Assume it's just going to be Stabby Marsh and maybe the Powells from Swansea maybe?


----------



## ddraig (May 31, 2013)

get Cardiff and/or Maindy in the title if you can mate


----------



## Ranbay (May 31, 2013)

How do you edit the thread title?


----------



## ddraig (May 31, 2013)

prob can't cos i posted on it  think you might be able to before some dolt posts on it
editor maybe?


----------



## Ranbay (May 31, 2013)

Fair few mates talking about it on faceache right now, so there will be people there.


----------



## editor (May 31, 2013)

*title edited

I hope EDL get a real Welsh welcome.


----------



## ddraig (May 31, 2013)

Anyone want the anti meet details pm me
out and about on phone so not watching thread but will reply later
Cheers


----------



## Ranbay (May 31, 2013)

Being told to meet up at 12 now.


----------



## ddraig (Jun 1, 2013)

see youz there tomorrow


----------



## ddraig (Jun 1, 2013)

heard eye witness report of Muslim being attacked in Cathays last night and gang to big to take on, they were apparently ok but shaken obviously


----------



## ddraig (Jun 1, 2013)

soo there was 15-20 people including a few families, 1 proper fash with all the tatoos and a rock against communism t -shirt and another couple apparently
the woman who organised it came over the road to speak to the anti's and had basically started a page (fb i presume) page about it and was not racist
fair play to her for coming to speak to us
hundreds there including fucking paper sellers and uaf
few anti fa that got slated by Jeff Hurford of the uaf, you still post here Jeff?
you were out of order and that really annoyed me and people i was with including someone on their first thing of this kind, why do you think you can dictate like that?

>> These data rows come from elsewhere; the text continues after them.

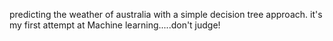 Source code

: predicting the weather of australia with a simple decision tree approach.
it's my first attempt at Machine learning.....don't judge!
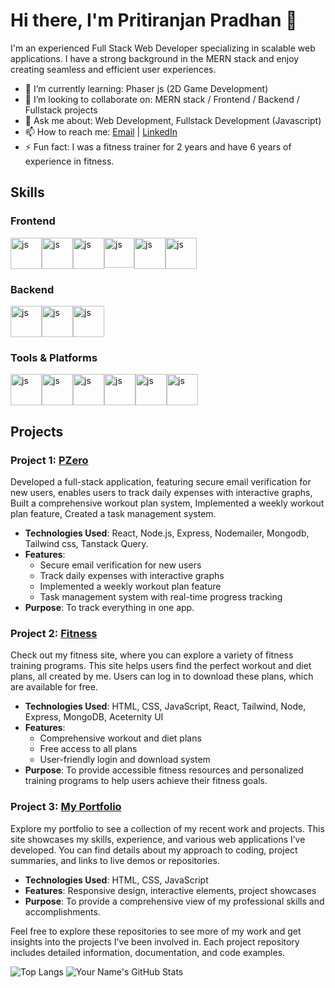 # Hi there, I'm Pritiranjan Pradhan 👋
I'm an experienced Full Stack Web Developer specializing in scalable web applications. I have a strong background in the MERN stack and enjoy creating seamless and efficient user experiences.

- 🌱 I’m currently learning: Phaser js (2D Game Development)
- 👯 I’m looking to collaborate on: MERN stack / Frontend / Backend / Fullstack projects 
- 💬 Ask me about: Web Development, Fullstack Development (Javascript)
- 📫 How to reach me: <a href="mailto:ppritiranjan7@gmail.com">Email</a> | <a href="https://www.linkedin.com/in/prpradhan13" target="_blank">LinkedIn</a>
- ⚡ Fun fact: I was a fitness trainer for 2 years and have 6 years of experience in fitness.

## Skills

### Frontend
<div style="display:flex; width:100%;">
    <img src="https://dl.dropboxusercontent.com/scl/fi/6suk3fdj1tijw13rjj0ih/icons8-javascript-48.png?rlkey=6ibk94s8xqob72vaz71kzmrmt&st=ytf12hok&dl=0" alt="js" style="width:50px; height:auto;"/>
    <img src="https://dl.dropboxusercontent.com/scl/fi/r4i8pc0sum8fdwcbhi5nk/icons8-html-48.png?rlkey=wsp2kt2lkwpm0eovsejffhuji&st=e5oxib6k&dl=0" alt="js" style="width:50px; height:auto;"/>
    <img src="https://dl.dropboxusercontent.com/scl/fi/vnb32aszw9ibdyxcip4m5/icons8-css-48.png?rlkey=y1y8sndozjf2udncasefx2vlo&st=dvj2gt8p&dl=0" alt="js" style="width:50px; height:auto;"/>
    <img src="https://dl.dropboxusercontent.com/scl/fi/wmq8xqsrpifdbasqb447p/icons8-react-js-40.png?rlkey=sdplsyx3o0aot8j2gp1o50bkb&st=8sowz0iz&dl=0" alt="js" style="width:48px; height:auto;"/>
    <img src="https://dl.dropboxusercontent.com/scl/fi/a2z4elpmrnpujuobmp8oa/icons8-typescript-48.png?rlkey=sgziwzabmna8gp690neg6ktbp&st=l2i6swhc&dl=0" alt="js" style="width:50px; height:auto;"/>
    <img src="https://dl.dropboxusercontent.com/scl/fi/58qpnyrilxvfw4msw1x8a/icons8-tailwind-css-48.png?rlkey=sk1foparkrni1xjtr247l42vl&st=g0v7ilf7&dl=0" alt="js" style="width:50px; height:auto;"/> 
</div>

### Backend
<div style="display:flex; width:100%;">
    <img src="https://dl.dropboxusercontent.com/scl/fi/1rnpxue42ra5prt09i4yj/icons8-node-js-48.png?rlkey=vqk5wvkchswy33zek1q931tv0&st=smgd6y37&dl=0" alt="js" style="width:50px; height:auto;"/>
    <img src="https://dl.dropboxusercontent.com/scl/fi/rkbe4wn093ts5oa8zzbtt/icons8-express-js-50.png?rlkey=9o68v15fymgqgbak9as28jtm0&st=i7rw9ljy&dl=0" alt="js" style="width:50px; height:auto;"/>
    <img src="https://dl.dropboxusercontent.com/scl/fi/1v33oq88odxjsqk2crtyo/icons8-mongo-db-48.png?rlkey=kfgcq7wcmoyqhtqnh4o3jeizt&st=hg64q33e&dl=0" alt="js" style="width:50px; height:auto;"/>
</div>

### Tools & Platforms
<div style="display:flex; width:100%;">
    <img src="https://dl.dropboxusercontent.com/scl/fi/fqt9ah23jgzmlvltpsus7/icons8-github-50.png?rlkey=h3w1vj9y82cam7yalle4ghwoi&st=mwjywjts&dl=0" alt="js" style="width:50px; height:auto;"/>
    <img src="https://dl.dropboxusercontent.com/scl/fi/e3w52bvppub8k2ww6cxjk/icons8-vs-code-48.png?rlkey=q1owkm60qpmk8rowggv9t5t1h&st=f0aqqinu&dl=0" alt="js" style="width:50px; height:auto;"/>
    <img src="https://dl.dropboxusercontent.com/scl/fi/ccu61hqagg8ivrpjm4m35/icons8-docker-48.png?rlkey=2du0u3vbw6gbd1t8etgqon1up&st=wugmwwmv&dl=0" alt="js" style="width:50px; height:auto;"/>
    <img src="https://dl.dropboxusercontent.com/scl/fi/s3p7xo55vwgqof82zp5jz/icons8-postman-api-48.png?rlkey=7522zkvfjba6skrrmng55m1sc&st=bfb317ci&dl=0" alt="js" style="width:50px; height:auto;"/>
    <img src="https://dl.dropboxusercontent.com/scl/fi/66d3zbikuyk1gk22x3c3f/ff19f5f57213dced9e6b0e3bc5181b6d.png?rlkey=ol93gck6pb3d8h4lrmm91f4yb&st=omqca7xz&dl=0" alt="js" style="width:50px; height:auto;"/>
    <img src="https://dl.dropboxusercontent.com/scl/fi/iuq4ypixnehl4vzex6paw/pngwing.com-1.png?rlkey=q6227caq8zae7728mnjoedhqt&st=wbc0v6aw&dl=0" alt="js" style="width:50px; height:auto;"/>
</div>

## Projects

### Project 1: [PZero](https://pzero.vercel.app)
Developed a full-stack application, featuring secure email verification for new users, enables users to track daily expenses with interactive graphs, Built a comprehensive workout plan system, Implemented a weekly workout plan feature, Created a task management system. 

- **Technologies Used**:  React, Node.js, Express, Nodemailer, Mongodb, Tailwind css, Tanstack Query.
- **Features**: 
  - Secure email verification for new users
  - Track daily expenses with interactive graphs
  - Implemented a weekly workout plan feature
  - Task management system with real-time progress tracking
- **Purpose**: To track everything in one app.

### Project 2: [Fitness](https://fitpr.netlify.app)
Check out my fitness site, where you can explore a variety of fitness training programs. This site helps users find the perfect workout and diet plans, all created by me. Users can log in to download these plans, which are available for free.

- **Technologies Used**: HTML, CSS, JavaScript, React, Tailwind, Node, Express, MongoDB, Aceternity UI
- **Features**: 
  - Comprehensive workout and diet plans
  - Free access to all plans
  - User-friendly login and download system
- **Purpose**: To provide accessible fitness resources and personalized training programs to help users achieve their fitness goals.

### Project 3: [My Portfolio](https://prpradhan13.github.io/myprotfolio/)
Explore my portfolio to see a collection of my recent work and projects. This site showcases my skills, experience, and various web applications I’ve developed. You can find details about my approach to coding, project summaries, and links to live demos or repositories.

- **Technologies Used**: HTML, CSS, JavaScript
- **Features**: Responsive design, interactive elements, project showcases
- **Purpose**: To provide a comprehensive view of my professional skills and accomplishments.

Feel free to explore these repositories to see more of my work and get insights into the projects I’ve been involved in. Each project repository includes detailed information, documentation, and code examples.

<img src="https://github-readme-stats.vercel.app/api/top-langs/?username=prpradhan13&layout=compact&theme=radical" alt="Top Langs">

<img src="https://github-readme-stats.vercel.app/api?username=prpradhan13&show_icons=true&theme=radical" alt="Your Name's GitHub Stats">


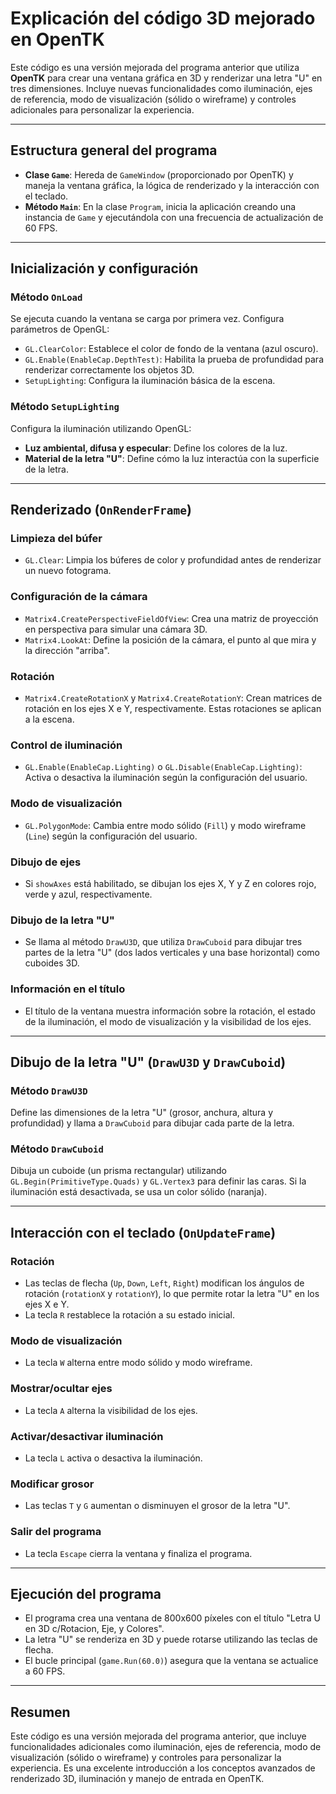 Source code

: # Explicación del código 3D mejorado en OpenTK

Este código es una versión mejorada del programa anterior que utiliza **OpenTK** para crear una ventana gráfica en 3D y renderizar una letra "U" en tres dimensiones. Incluye nuevas funcionalidades como iluminación, ejes de referencia, modo de visualización (sólido o wireframe) y controles adicionales para personalizar la experiencia.

---

## Estructura general del programa

- **Clase `Game`**: Hereda de `GameWindow` (proporcionado por OpenTK) y maneja la ventana gráfica, la lógica de renderizado y la interacción con el teclado.
- **Método `Main`**: En la clase `Program`, inicia la aplicación creando una instancia de `Game` y ejecutándola con una frecuencia de actualización de 60 FPS.

---

## Inicialización y configuración

### Método `OnLoad`
Se ejecuta cuando la ventana se carga por primera vez. Configura parámetros de OpenGL:
- `GL.ClearColor`: Establece el color de fondo de la ventana (azul oscuro).
- `GL.Enable(EnableCap.DepthTest)`: Habilita la prueba de profundidad para renderizar correctamente los objetos 3D.
- `SetupLighting`: Configura la iluminación básica de la escena.

### Método `SetupLighting`
Configura la iluminación utilizando OpenGL:
- **Luz ambiental, difusa y especular**: Define los colores de la luz.
- **Material de la letra "U"**: Define cómo la luz interactúa con la superficie de la letra.

---

## Renderizado (`OnRenderFrame`)

### Limpieza del búfer
- `GL.Clear`: Limpia los búferes de color y profundidad antes de renderizar un nuevo fotograma.

### Configuración de la cámara
- `Matrix4.CreatePerspectiveFieldOfView`: Crea una matriz de proyección en perspectiva para simular una cámara 3D.
- `Matrix4.LookAt`: Define la posición de la cámara, el punto al que mira y la dirección "arriba".

### Rotación
- `Matrix4.CreateRotationX` y `Matrix4.CreateRotationY`: Crean matrices de rotación en los ejes X e Y, respectivamente. Estas rotaciones se aplican a la escena.

### Control de iluminación
- `GL.Enable(EnableCap.Lighting)` o `GL.Disable(EnableCap.Lighting)`: Activa o desactiva la iluminación según la configuración del usuario.

### Modo de visualización
- `GL.PolygonMode`: Cambia entre modo sólido (`Fill`) y modo wireframe (`Line`) según la configuración del usuario.

### Dibujo de ejes
- Si `showAxes` está habilitado, se dibujan los ejes X, Y y Z en colores rojo, verde y azul, respectivamente.

### Dibujo de la letra "U"
- Se llama al método `DrawU3D`, que utiliza `DrawCuboid` para dibujar tres partes de la letra "U" (dos lados verticales y una base horizontal) como cuboides 3D.

### Información en el título
- El título de la ventana muestra información sobre la rotación, el estado de la iluminación, el modo de visualización y la visibilidad de los ejes.

---

## Dibujo de la letra "U" (`DrawU3D` y `DrawCuboid`)

### Método `DrawU3D`
Define las dimensiones de la letra "U" (grosor, anchura, altura y profundidad) y llama a `DrawCuboid` para dibujar cada parte de la letra.

### Método `DrawCuboid`
Dibuja un cuboide (un prisma rectangular) utilizando `GL.Begin(PrimitiveType.Quads)` y `GL.Vertex3` para definir las caras. Si la iluminación está desactivada, se usa un color sólido (naranja).

---

## Interacción con el teclado (`OnUpdateFrame`)

### Rotación
- Las teclas de flecha (`Up`, `Down`, `Left`, `Right`) modifican los ángulos de rotación (`rotationX` y `rotationY`), lo que permite rotar la letra "U" en los ejes X e Y.
- La tecla `R` restablece la rotación a su estado inicial.

### Modo de visualización
- La tecla `W` alterna entre modo sólido y modo wireframe.

### Mostrar/ocultar ejes
- La tecla `A` alterna la visibilidad de los ejes.

### Activar/desactivar iluminación
- La tecla `L` activa o desactiva la iluminación.

### Modificar grosor
- Las teclas `T` y `G` aumentan o disminuyen el grosor de la letra "U".

### Salir del programa
- La tecla `Escape` cierra la ventana y finaliza el programa.

---

## Ejecución del programa

- El programa crea una ventana de 800x600 píxeles con el título "Letra U en 3D c/Rotacion, Eje, y Colores".
- La letra "U" se renderiza en 3D y puede rotarse utilizando las teclas de flecha.
- El bucle principal (`game.Run(60.0)`) asegura que la ventana se actualice a 60 FPS.

---

## Resumen

Este código es una versión mejorada del programa anterior, que incluye funcionalidades adicionales como iluminación, ejes de referencia, modo de visualización (sólido o wireframe) y controles para personalizar la experiencia. Es una excelente introducción a los conceptos avanzados de renderizado 3D, iluminación y manejo de entrada en OpenTK. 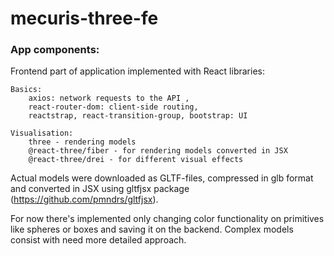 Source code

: # mecuris-three-fe

### App components:

Frontend part of application implemented with React libraries:

    Basics:
        axios: network requests to the API ,
        react-router-dom: client-side routing,
        reactstrap, react-transition-group, bootstrap: UI

    Visualisation:
        three - rendering models
        @react-three/fiber - for rendering models converted in JSX
        @react-three/drei - for different visual effects

Actual models were downloaded as GLTF-files, compressed in glb format and
converted in JSX using gltfjsx package (https://github.com/pmndrs/gltfjsx).

For now there's implemented only changing color functionality on
primitives like spheres or boxes and saving it on the backend.
Complex models consist with need more detailed approach.
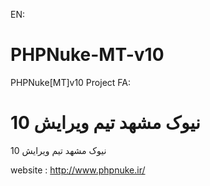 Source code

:EN:
# PHPNuke-MT-v10
PHPNuke[MT]v10 Project
FA:
# نیوک مشهد تیم ویرایش 10
نیوک مشهد تیم ویرایش 10

website : http://www.phpnuke.ir/ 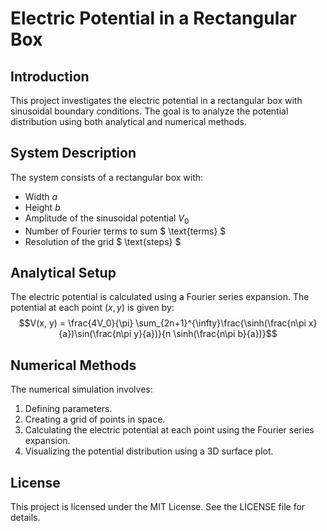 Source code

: # Electric Potential in a Rectangular Box

## Introduction
This project investigates the electric potential in a rectangular box with sinusoidal boundary conditions. The goal is to analyze the potential distribution using both analytical and numerical methods.

## System Description
The system consists of a rectangular box with:
- Width $a$
- Height $b$
- Amplitude of the sinusoidal potential $V_0$
- Number of Fourier terms to sum $ \text{terms} $
- Resolution of the grid $ \text{steps} $

## Analytical Setup
The electric potential is calculated using a Fourier series expansion. The potential at each point $(x, y)$ is given by:
$$V(x, y) = \frac{4V_0}{\pi} \sum_{2n+1}^{\infty}\frac{\sinh(\frac{n\pi x}{a})\sin(\frac{n\pi y}{a})}{n \sinh(\frac{n\pi b}{a})}$$


## Numerical Methods
The numerical simulation involves:
1. Defining parameters.
2. Creating a grid of points in space.
3. Calculating the electric potential at each point using the Fourier series expansion.
4. Visualizing the potential distribution using a 3D surface plot.

## License
This project is licensed under the MIT License. See the LICENSE file for details.
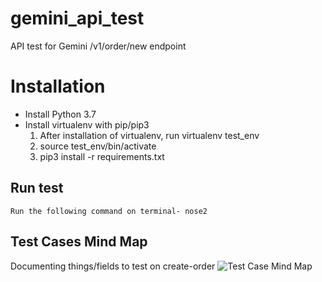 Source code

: # gemini_api_test
API test for Gemini /v1/order/new endpoint

# Installation 
- Install Python 3.7
- Install virtualenv with pip/pip3
	1. After installation of virtualenv, run virtualenv test_env
	2. source test_env/bin/activate
	3. pip3 install -r requirements.txt

## Run test
`Run the following command on terminal- nose2 `

## Test Cases Mind Map
Documenting things/fields to test on create-order
![Test Case Mind Map](https://coggle-downloads-production.s3.eu-west-1.amazonaws.com/21a3d1dcc4fb7cd1ce2ea5c40093f914e411491a9f150b99e24ff733209962ba/v1ordernew.png?AWSAccessKeyId=ASIA4YTCGXFHERF6XXV7&Expires=1560081066&Signature=pc5bVY%2FyRsFEmKwXxdYwsufVWTA%3D&x-amz-security-token=AgoJb3JpZ2luX2VjEEUaCWV1LXdlc3QtMSJIMEYCIQCz7UDO0t8Yz1Dj3gZvKdTKmDp9uwY%2B9U%2FI0rFd3w30cgIhAMqfGoqbQNBhjmlZ00oRQZ3xsmWTEiNydx%2BMoMGySEWmKpMCCG4QABoMODc3NDUzMDMxNzU4IgxbguzBBJ1EtH46%2BmYq8AGtYeZvFyVf0FwswmiZhrnKLegmL5o9OetaV8vNkacZSoHTVQmnfIUL3bvC6Asg2icSa5oyMCqVjhCznbGVV0hUmksgLh7DdOxmDaOfcIIuEcfQg4uu3AzBFTkCUSM7AhjDGCcUAc08xXApERHCnhL36vopobGDpaALKE8m195NB1Dgyk5QYQh6S92W0KpF2Y%2FPzN5lQ6BVMGZ9c4W8OdzKk6tHNuHKKA98hUc5X1pW98K7aPspllTBSVPZcb6TLGNd3ioxW8WQHbTqWtat65vMc1Ko7D7pdo8HVhe9lMJXN%2F6JIKCV3Hl5kx6RlyX6A7ow2Zvy5wU6swHhAoMNlMrGrUmnjQO51Z2JkrxOiC34KZX1UAqpyVv1%2BO1ef6Qu5Pa1k1HOdlbsyi6bmmdxytUDIwPskjOugLYhWJEdllOg%2BX1ppuzwwNQv8qDAiV52sKo5jKRUDaLgfeULX3KqkDMbx06c%2BZoOZwCMcIbEufTZWxYP7Cxb87IboNqflTrFCeKTSrsxSP5QS4GGB3w2pqBDuUuDFkHvcwYfsO74yY0gE%2Fa%2BcIt2bxzkHgu6eg%3D%3D)
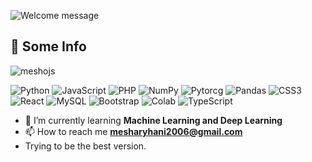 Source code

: ![Welcome message](https://readme-typing-svg.demolab.com?font=Silkscreen&duration=3000&pause=1500&color=white&width=1000&lines=Hey%2C+I'm+Mashary+Hani+<3;Welcome+to+my+GitHub+:%29; "Welcome Message")
## 💫 Some Info
<p align="left"> <img src="https://komarev.com/ghpvc/?username=meshojs&label=Profile%20views&color=0e75b6&style=flat" alt="meshojs" /> </p>


  <p align="left">
    
  ![Python](https://img.shields.io/badge/python-3670A0?style=for-the-badge&logo=python&logoColor=ffdd54)
  ![JavaScript](https://img.shields.io/badge/javascript-%23323330.svg?style=for-the-badge&logo=javascript&logoColor=%23F7DF1E)
  ![PHP](https://img.shields.io/badge/php-%23777BB4.svg?style=for-the-badge&logo=php&logoColor=white)
  ![NumPy](https://img.shields.io/badge/numpy-%23013243.svg?style=for-the-badge&logo=numpy&logoColor=white)
  ![Pytorcg](https://img.shields.io/badge/PyTorch-black?logo=PyTorch)
  ![Pandas](https://img.shields.io/badge/pandas-%23150458.svg?style=for-the-badge&logo=pandas&logoColor=white)
  ![CSS3](https://img.shields.io/badge/css3-%231572B6.svg?style=for-the-badge&logo=css3&logoColor=white)
  ![React](https://img.shields.io/badge/react-%2320232a.svg?style=for-the-badge&logo=react&logoColor=%2361DAFB)
  ![MySQL](https://img.shields.io/badge/mysql-%2300f.svg?style=for-the-badge&logo=mysql&logoColor=white)
  ![Bootstrap](https://img.shields.io/badge/bootstrap-%238511FA.svg?style=for-the-badge&logo=bootstrap&logoColor=white)
  ![Colab](https://img.shields.io/badge/Colab-F9AB00?style=for-the-badge&logo=googlecolab&color=525252)
  ![TypeScript](https://img.shields.io/badge/typescript-%23007ACC.svg?style=for-the-badge&logo=typescript&logoColor=white)
  
  </p>

- 🌱 I’m currently learning **Machine Learning and Deep Learning** <br>
- 📫 How to reach me **mesharyhani2006@gmail.com**<br>
- Trying to be the best version.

i got threatened twice by plod and prodded by one of them, dickheads


----------



## ddraig (Jun 1, 2013)

bbc bit with video
http://www.bbc.co.uk/news/uk-wales-22740662


----------



## editor (Jun 1, 2013)

Irrespective of their shitty racist policies, why would any Welsh person want to support the *English* defence league?!


----------



## ddraig (Jun 1, 2013)

reckon it is 2-3 idiots at most


----------



## Gavin Bl (Jun 1, 2013)

first I heard of this...fucking wankers.


----------



## ddraig (Jun 1, 2013)

most of them were not racist
their walk with the wreaths went ahead and it wasn't disrupted at any point, it went from the barracks through the backstreets coming out behind Maindy pool then down north road  and to the war memorial in Cathays Park, they placed them in silence as in the bbc video and stood for a while then dispersed.

the majority of antis didn't go but stayed at the barracks and some went to check on the mosque, and Hurford was saying that people might want to walk with the wreath holders could do so but wouldn't be allowed or shouldn't take their placards and started slagging off 'troublemakers' meaning the anarchists and others


----------



## ddraig (Jun 2, 2013)

http://instagram.com/p/aCE_2XMRFX/
can't embed


----------



## ddraig (Jun 2, 2013)

hmmm to comments
http://www.indymedia.org.uk/en/2013/06/509898.html?c=on#c295009
nazi getting a lift from police in these pics
http://www.flickr.com/photos/38303892@N05/sets/72157633859482411/


----------



## ddraig (Jun 3, 2013)

1000 views in 4 days!


----------



## Ranbay (Jun 3, 2013)

Fash, Jurnos, internet police


----------



## ddraig (Jun 22, 2013)

Cardiff Strong 'peaceful' march tomorrow 11:45 O'Neils St Mary st
leaflet with half a shit union flag on it reads
Cardiff Strong
'I stand with Cardiff'
23rd June
A peaceful March through Cardiff to pay respects to Lee Rigby and to show unity and strength in solidarity against extremism


----------



## ddraig (Jun 23, 2013)

Cardiff "Strong" was weak
about 15 of them and no families this time
nazi boy from Swansea picked up early on and the walk wasn't even followed as no recognisable fash on it
there were some blokes hanging around the edges who were either OB or casuals keeping an eye
looked like it was organised by the same woman who did the walk for Lee Rigby
spoons was shut!


----------



## Gavin Bl (Jun 23, 2013)

I saw that lot this morning, wondered who they were...esp when I saw the Spoons was shut too!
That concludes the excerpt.